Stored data
————————

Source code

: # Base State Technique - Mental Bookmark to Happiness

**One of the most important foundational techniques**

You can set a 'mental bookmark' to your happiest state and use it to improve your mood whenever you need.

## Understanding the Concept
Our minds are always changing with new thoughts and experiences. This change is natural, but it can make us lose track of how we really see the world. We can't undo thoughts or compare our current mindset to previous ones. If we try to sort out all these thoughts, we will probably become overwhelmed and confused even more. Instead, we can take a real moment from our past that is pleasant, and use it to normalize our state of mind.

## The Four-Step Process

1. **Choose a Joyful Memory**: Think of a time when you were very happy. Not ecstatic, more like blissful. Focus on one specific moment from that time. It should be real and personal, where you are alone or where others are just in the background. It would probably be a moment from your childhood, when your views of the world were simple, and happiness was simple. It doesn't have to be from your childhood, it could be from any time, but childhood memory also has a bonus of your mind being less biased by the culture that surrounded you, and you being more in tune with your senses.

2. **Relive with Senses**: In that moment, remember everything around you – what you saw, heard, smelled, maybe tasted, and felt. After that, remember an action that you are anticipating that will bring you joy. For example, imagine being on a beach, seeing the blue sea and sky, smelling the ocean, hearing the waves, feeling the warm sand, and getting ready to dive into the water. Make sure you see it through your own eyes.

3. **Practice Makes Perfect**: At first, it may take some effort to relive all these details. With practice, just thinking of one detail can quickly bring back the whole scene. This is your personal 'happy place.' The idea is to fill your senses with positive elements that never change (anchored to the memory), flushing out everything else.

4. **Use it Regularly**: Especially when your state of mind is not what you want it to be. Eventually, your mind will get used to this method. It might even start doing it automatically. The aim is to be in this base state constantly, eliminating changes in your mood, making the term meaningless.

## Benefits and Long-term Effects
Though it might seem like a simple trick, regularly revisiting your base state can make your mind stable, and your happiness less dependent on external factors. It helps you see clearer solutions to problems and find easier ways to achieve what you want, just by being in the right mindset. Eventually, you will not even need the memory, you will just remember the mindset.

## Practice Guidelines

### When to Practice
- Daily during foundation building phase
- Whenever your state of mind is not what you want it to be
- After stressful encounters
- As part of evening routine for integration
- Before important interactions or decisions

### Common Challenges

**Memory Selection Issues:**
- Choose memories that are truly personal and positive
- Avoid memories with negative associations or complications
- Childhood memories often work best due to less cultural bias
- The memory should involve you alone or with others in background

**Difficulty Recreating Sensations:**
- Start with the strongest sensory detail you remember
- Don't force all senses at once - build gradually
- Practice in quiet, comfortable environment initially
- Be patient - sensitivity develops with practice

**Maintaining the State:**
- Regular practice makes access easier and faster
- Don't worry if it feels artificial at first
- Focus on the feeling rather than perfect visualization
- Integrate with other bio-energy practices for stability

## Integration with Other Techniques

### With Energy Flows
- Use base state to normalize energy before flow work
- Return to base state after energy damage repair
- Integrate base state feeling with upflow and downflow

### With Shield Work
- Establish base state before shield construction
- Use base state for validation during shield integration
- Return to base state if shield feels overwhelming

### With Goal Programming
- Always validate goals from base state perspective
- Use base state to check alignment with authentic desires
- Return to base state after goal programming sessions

————————

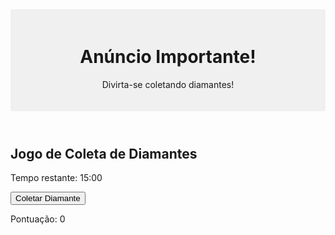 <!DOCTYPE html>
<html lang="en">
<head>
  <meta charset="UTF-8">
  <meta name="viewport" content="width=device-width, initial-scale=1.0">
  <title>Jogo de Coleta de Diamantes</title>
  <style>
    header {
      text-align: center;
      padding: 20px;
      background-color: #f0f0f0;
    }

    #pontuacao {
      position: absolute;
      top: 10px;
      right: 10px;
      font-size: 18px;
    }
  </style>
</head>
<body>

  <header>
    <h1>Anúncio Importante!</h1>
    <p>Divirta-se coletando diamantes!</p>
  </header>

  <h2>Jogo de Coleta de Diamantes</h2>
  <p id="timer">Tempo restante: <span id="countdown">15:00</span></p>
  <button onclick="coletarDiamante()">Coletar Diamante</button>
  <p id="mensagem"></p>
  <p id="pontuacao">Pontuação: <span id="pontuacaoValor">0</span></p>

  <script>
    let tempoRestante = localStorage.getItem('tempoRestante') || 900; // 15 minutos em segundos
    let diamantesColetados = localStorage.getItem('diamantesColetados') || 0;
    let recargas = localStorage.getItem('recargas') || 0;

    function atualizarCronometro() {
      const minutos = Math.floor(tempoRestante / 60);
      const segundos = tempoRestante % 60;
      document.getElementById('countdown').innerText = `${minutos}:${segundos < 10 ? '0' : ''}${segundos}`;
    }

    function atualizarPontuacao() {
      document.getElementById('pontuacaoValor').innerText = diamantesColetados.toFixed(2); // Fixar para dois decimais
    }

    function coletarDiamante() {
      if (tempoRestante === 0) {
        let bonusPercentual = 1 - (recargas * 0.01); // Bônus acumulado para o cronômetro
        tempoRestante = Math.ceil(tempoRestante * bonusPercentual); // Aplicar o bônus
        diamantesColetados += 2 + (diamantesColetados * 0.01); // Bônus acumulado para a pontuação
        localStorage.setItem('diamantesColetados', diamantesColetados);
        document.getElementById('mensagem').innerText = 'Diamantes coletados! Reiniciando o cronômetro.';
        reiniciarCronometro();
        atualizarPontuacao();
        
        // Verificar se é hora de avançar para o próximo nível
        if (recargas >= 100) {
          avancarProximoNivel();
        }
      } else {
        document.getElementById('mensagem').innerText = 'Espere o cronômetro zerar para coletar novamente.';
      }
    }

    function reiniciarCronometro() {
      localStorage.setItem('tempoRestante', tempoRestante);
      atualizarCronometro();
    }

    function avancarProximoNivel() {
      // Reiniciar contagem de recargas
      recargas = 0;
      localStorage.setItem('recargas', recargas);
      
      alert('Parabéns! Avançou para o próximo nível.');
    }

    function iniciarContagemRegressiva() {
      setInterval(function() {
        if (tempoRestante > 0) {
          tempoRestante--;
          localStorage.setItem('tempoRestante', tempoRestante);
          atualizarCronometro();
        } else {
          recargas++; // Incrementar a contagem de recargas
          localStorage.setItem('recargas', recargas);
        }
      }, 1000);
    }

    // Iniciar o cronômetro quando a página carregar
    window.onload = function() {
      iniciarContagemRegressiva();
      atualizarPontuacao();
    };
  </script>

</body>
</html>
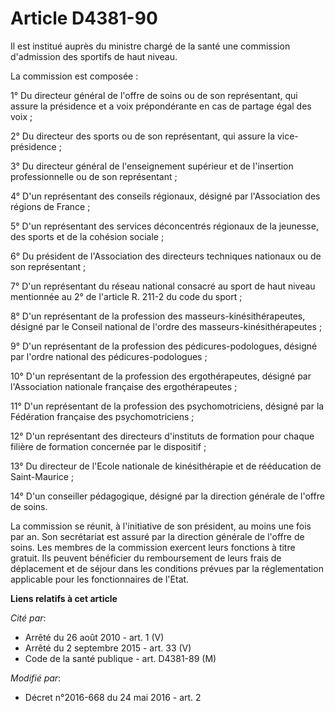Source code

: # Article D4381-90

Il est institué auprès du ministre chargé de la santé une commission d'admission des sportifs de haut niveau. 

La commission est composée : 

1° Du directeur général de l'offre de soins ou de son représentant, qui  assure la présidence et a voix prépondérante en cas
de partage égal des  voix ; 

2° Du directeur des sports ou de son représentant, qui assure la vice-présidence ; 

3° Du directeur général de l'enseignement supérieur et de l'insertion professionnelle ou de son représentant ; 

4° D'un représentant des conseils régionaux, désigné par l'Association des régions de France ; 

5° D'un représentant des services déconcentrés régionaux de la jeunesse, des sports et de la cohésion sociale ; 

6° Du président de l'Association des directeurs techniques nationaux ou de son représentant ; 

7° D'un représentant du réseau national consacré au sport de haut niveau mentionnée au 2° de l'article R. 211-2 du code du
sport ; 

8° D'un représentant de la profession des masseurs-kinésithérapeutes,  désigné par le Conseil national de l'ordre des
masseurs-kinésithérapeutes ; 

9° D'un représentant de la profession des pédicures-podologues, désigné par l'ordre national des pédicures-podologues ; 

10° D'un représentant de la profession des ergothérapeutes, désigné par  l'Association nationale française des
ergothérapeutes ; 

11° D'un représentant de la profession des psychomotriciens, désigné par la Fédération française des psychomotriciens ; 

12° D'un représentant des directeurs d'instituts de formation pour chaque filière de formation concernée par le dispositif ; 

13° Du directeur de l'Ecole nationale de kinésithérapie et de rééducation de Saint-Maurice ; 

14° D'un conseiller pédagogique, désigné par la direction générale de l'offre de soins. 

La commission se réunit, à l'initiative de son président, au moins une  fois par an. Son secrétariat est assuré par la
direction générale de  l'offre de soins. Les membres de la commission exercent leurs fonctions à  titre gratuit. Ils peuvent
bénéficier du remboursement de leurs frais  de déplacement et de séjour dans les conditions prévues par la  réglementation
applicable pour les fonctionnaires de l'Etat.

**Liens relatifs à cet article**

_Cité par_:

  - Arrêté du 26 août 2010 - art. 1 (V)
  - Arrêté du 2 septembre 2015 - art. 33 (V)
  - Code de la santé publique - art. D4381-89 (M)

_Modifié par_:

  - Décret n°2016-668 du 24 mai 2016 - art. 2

————————

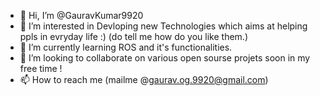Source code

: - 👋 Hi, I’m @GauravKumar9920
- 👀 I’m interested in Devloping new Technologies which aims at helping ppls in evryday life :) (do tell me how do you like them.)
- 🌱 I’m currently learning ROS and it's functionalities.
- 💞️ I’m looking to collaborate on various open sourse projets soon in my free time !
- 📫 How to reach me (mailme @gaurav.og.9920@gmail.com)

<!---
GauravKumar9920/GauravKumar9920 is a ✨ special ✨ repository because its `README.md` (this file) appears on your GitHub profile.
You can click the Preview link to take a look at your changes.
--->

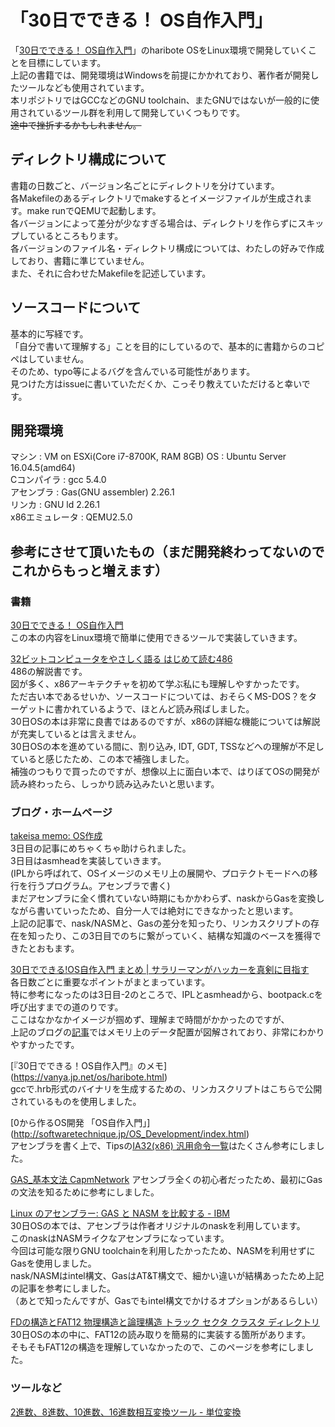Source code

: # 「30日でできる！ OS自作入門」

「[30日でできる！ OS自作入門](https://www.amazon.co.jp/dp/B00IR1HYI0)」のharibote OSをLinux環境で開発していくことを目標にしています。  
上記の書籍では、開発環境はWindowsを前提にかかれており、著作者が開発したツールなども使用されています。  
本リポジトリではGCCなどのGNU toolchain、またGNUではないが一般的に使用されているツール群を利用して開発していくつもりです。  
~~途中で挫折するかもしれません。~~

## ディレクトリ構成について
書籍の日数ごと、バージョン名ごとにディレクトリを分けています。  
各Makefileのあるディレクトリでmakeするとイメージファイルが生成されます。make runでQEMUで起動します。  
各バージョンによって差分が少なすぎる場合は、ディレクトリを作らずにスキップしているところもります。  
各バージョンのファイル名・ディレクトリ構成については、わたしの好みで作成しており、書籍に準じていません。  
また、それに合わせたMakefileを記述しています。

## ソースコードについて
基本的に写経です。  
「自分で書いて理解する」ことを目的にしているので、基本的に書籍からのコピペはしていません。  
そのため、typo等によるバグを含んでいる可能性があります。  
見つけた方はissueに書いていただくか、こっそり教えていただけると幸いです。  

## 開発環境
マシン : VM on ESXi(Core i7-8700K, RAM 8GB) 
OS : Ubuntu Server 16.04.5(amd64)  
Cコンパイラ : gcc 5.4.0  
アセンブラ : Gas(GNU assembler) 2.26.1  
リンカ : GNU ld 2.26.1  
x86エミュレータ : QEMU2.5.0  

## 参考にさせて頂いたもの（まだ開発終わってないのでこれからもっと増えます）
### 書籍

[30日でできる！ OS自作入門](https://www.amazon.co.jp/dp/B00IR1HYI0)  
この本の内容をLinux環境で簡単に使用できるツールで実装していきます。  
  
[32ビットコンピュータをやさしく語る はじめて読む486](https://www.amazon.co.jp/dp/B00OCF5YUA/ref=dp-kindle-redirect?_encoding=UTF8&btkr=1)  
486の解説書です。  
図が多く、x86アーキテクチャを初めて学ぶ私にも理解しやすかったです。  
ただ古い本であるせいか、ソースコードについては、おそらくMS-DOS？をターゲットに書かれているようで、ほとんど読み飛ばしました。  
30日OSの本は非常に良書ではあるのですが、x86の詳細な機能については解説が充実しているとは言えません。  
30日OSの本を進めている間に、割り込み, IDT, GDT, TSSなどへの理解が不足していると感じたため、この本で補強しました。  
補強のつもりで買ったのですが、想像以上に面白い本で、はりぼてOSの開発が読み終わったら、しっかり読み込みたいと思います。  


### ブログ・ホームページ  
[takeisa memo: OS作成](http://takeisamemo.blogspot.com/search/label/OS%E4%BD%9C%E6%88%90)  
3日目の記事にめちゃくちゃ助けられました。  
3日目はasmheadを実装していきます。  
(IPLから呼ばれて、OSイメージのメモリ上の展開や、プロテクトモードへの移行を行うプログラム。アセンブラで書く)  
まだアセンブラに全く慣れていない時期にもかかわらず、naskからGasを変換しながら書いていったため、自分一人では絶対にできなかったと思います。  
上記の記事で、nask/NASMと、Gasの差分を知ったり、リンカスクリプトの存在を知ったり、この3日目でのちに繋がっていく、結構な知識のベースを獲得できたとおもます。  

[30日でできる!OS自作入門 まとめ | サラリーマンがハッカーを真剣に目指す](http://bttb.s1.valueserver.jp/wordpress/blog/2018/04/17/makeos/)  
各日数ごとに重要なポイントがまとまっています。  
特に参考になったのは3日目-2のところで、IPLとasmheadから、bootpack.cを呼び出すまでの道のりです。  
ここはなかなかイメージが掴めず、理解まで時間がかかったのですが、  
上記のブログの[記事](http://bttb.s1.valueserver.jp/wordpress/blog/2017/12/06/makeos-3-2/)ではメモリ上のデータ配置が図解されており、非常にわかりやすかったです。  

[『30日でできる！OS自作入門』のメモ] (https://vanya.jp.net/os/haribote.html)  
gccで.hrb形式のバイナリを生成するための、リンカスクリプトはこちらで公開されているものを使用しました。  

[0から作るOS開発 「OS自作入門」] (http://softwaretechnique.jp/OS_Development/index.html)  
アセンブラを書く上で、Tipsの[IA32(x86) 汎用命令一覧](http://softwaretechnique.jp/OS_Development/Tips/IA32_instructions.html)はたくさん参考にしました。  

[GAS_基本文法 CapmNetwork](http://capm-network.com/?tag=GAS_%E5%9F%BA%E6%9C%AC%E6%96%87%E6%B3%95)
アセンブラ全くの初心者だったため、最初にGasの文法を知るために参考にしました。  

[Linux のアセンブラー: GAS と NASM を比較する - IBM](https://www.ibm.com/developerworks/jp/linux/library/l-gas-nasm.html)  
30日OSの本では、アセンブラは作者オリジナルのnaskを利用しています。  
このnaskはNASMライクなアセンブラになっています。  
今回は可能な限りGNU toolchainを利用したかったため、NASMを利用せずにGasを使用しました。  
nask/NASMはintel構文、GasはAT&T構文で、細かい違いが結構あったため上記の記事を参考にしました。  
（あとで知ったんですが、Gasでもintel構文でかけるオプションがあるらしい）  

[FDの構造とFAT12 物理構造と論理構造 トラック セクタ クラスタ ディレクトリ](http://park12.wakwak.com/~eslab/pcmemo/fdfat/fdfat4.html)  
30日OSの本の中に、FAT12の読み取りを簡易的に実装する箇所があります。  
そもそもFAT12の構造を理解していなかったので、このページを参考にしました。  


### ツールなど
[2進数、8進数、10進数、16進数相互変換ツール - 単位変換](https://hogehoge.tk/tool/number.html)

————————

--- Task to complete ---
Tell how many lines above include "offre", and add no other text.

--- Solved exercise ---
3